Odpowiedź niestety jest przecząca. Pani Natalii nie należy się nic, bo nie była żona zmarłego pracownika. Gdyby była, dostałaby wdowią rentę.
Najważniejszą konsekwencją zawarcia związku małżeńskiego jest fakt, że żona w pełni ubezpieczonego pracownika staje się uprawniona do renty małżeńskiej Social Security (spousal benefits), nawet jeżeli sama nigdy nie pracowała. (W pełni ubezpieczony pracownik, to ktoś, kto przepracował i płacił składki przez odpowiednią liczbę lat wymaganą do emerytury czy renty inwalidzkiej). Po śmierci pracownika, dostaje rentę wdowią w wysokości jego emerytury.
Przedwczesny rozwód
Związek małżeński zapewnia rentę małżeńską nie tylko w czasie jego trwania, ale i po rozwodzie. Rozwiedziony małżonek pracownika może otrzymać rentę tytułem małżeństwa (spousal benefits), jeżeli spełnione są wszystkie poniższe warunki: osiągnął 62 lata; małżeństwo trwało co najmniej 10 lat; nie zawarł drugiego związku; pracownik ma co najmniej 62 lata lub pobiera rentę inwalidzką. Jeżeli pracownik ukończył 62 lata, ale dalej pracuje, to osoba rozwiedziona nabywa prawa do renty małżeńskiej dopiero po dwóch latach po rozwodzie.
Jak widać – cierpliwość popłaca. Jeżeli twoje małżeństwo rozpada się po dziewięciu latach, warto z rozwodem poczekać do dziesiątej rocznicy. To ważne. Więcej informacji podaje Social Security Administration w swojej witrynie: http://www.ssa.gov/retire2/yourspouse.htm.
Nieprzemyślany drugi związek
Ponowny ślub może pozbawić cię świadczeń rentowych, albo nie.
Jeżeli bierzesz (albo liczysz na) rentę małżeńską po rozwodzie (a ex-mąż żyje), to nie wychodź za mąż po raz drugi, bo stracisz prawo do renty małżeńskiej. Oczywiście, gdy twój drugi mąż zarabia lepiej od pierwszego, to dostaniesz wyższą rentę tytułem małżeństwa z drugim mężem.
Uwaga: Dla wdów (wdowców) przepisy są inne.

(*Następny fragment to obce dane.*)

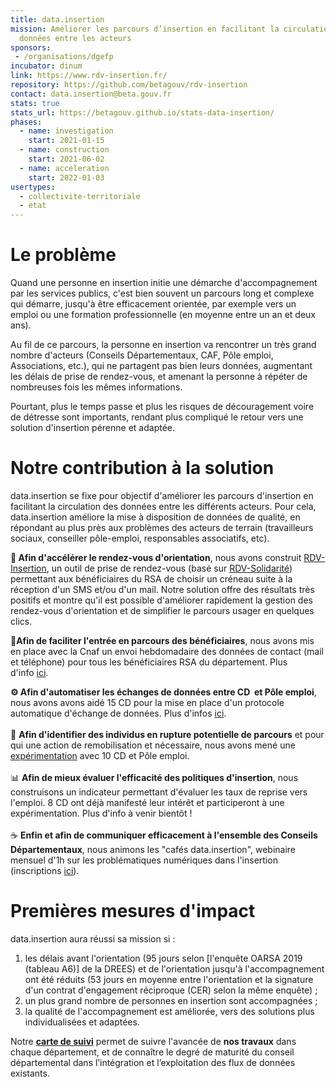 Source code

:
 ```yaml
---
title: data.insertion
mission: Améliorer les parcours d’insertion en facilitant la circulation de
  données entre les acteurs
sponsors:
 - /organisations/dgefp
incubator: dinum
link: https://www.rdv-insertion.fr/
repository: https://github.com/betagouv/rdv-insertion
contact: data.insertion@beta.gouv.fr
stats: true
stats_url: https://betagouv.github.io/stats-data-insertion/
phases:
  - name: investigation
    start: 2021-01-15
  - name: construction
    start: 2021-06-02
  - name: acceleration
    start: 2022-01-03
usertypes:
  - collectivite-territoriale
  - etat
---
```

# Le problème

Quand une personne en insertion initie une démarche d'accompagnement par les services publics, c'est bien souvent un parcours long et complexe qui démarre, jusqu'à être efficacement orientée, par exemple vers un emploi ou une formation professionnelle (en moyenne entre un an et deux ans).

Au fil de ce parcours, la personne en insertion va rencontrer un très grand nombre d'acteurs (Conseils Départementaux, CAF, Pôle emploi, Associations, etc.), qui ne partagent pas bien leurs données, augmentant les délais de prise de rendez-vous, et amenant la personne à répéter de nombreuses fois les mêmes informations.

Pourtant, plus le temps passe et plus les risques de découragement voire de détresse sont importants, rendant plus compliqué le retour vers une solution d'insertion pérenne et adaptée.

# Notre contribution à la solution

data.insertion se fixe pour objectif d'améliorer les parcours d'insertion en facilitant la circulation des données entre les différents acteurs.
Pour cela, data.insertion améliore la mise à disposition de données de qualité, en répondant au plus près aux problèmes des acteurs de terrain (travailleurs sociaux, conseiller pôle-emploi, responsables associatifs, etc).

**📆 Afin d'accélérer le rendez-vous d'orientation**, nous avons construit [RDV-Insertion](https://www.rdv-insertion.fr/), un outil de prise de rendez-vous (basé sur [RDV-Solidarité](https://www.rdv-solidarites.fr/)) permettant aux bénéficiaires du RSA de choisir un créneau suite à la réception d'un SMS et/ou d'un mail. Notre solution offre des résultats très positifs et montre qu'il est possible d'améliorer rapidement la gestion des rendez-vous d'orientation et de simplifier le parcours usager en quelques clics. 

📱**Afin de faciliter l'entrée en parcours des bénéficiaires**, nous avons mis en place avec la Cnaf un envoi hebdomadaire des données de contact (mail et téléphone) pour tous les bénéficiaires RSA du département. Plus d'info [ici](https://forum.inclusion.beta.gouv.fr/t/communication-aux-departements-des-coordonnees-de-contact-des-beneficiaires-rsa-mise-a-disposition-hebdomadaire/7112).

**⚙ Afin d'automatiser les échanges de données entre CD  et Pôle emploi**, nous avons avons aidé 15 CD pour la mise en place d'un protocole automatique d'échange de données. Plus d'infos [ici](https://forum.inclusion.beta.gouv.fr/t/pole-emploi-echange-de-donnee-entre-pole-emploi-et-votre-conseil-departemental-le-saviez-vous/3604).\
\
🎯 **Afin d'identifier des individus en rupture potentielle de parcours** et pour qui une action de remobilisation et nécessaire, nous avons mené une [expérimentation](https://forum.inclusion.beta.gouv.fr/t/demarrage-de-2-experimentations/3377) avec 10 CD et Pôle emploi. \
\
📊 **Afin de mieux évaluer l'efficacité des politiques d'insertion**, nous construisons un indicateur permettant d'évaluer les taux de reprise vers l'emploi. 8 CD ont déjà manifesté leur intérêt et participeront à une expérimentation. Plus d'info à venir bientôt !\
\
☕ **Enfin et afin de communiquer efficacement à l'ensemble des Conseils Départementaux**, nous animons les "cafés data.insertion", webinaire mensuel d'1h sur les problématiques numériques dans l'insertion (inscriptions [ici](https://app.livestorm.co/dinum-12/cafe-datainsertion-3?type=light)).

# Premières mesures d'impact

data.insertion aura réussi sa mission si :

1. les délais avant l'orientation (95 jours selon \[l'enquête OARSA 2019 (tableau A6)] de la DREES) et de l'orientation jusqu'à l'accompagnement ont été réduits (53 jours en moyenne entre l'orientation et la signature d'un contrat d'engagement réciproque (CER) selon la même enquête) ;
2. un plus grand nombre de personnes en insertion sont accompagnées ;
3. la qualité de l'accompagnement est améliorée, vers des solutions plus individualisées et adaptées.

Notre **[carte de suivi](https://betagouv.github.io/stats-data-insertion/)** permet de suivre l'avancée de **nos travaux** dans chaque département, et de connaître le degré de maturité du conseil départemental dans l’intégration et l’exploitation des flux de données existants.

Wdowy mogą zawrzeć ponowny związek po ukończeniu wieku 60 lat, a wdowich świadczeń po pierwszym mężu nie stracą.
Wniosek: Nieformalny związek jest korzystny dla osób starszych, które pobierają renty małżeńskie z tytułu pierwszego małżeństwa, gdyż ponowne zawarcie związku małżeńskiego spowodowałoby utratę tych świadczeń.
Powrót do Polski bez przygotowania
Sporo spraw warto przemyśleć przed powrotem do Polski na emeryturę. Między innymi, warto postarać się o amerykańskie obywatelstwo, gdyż jego brak będzie cię drogo kosztować. Gdy wrócisz na stałe do Polski bez obywatelstwa SSA potrącać ci będzie 25.5 proc. stałego podatku (non-resident tax). Warto starannie zaplanować wybieranie pieniędzy z kont emerytalnych, kwestie ubezpieczenia medycznego, transfery pieniędzy i wiele innych spraw. Nigdy nie za wcześnie na planowanie reszty naszego życia.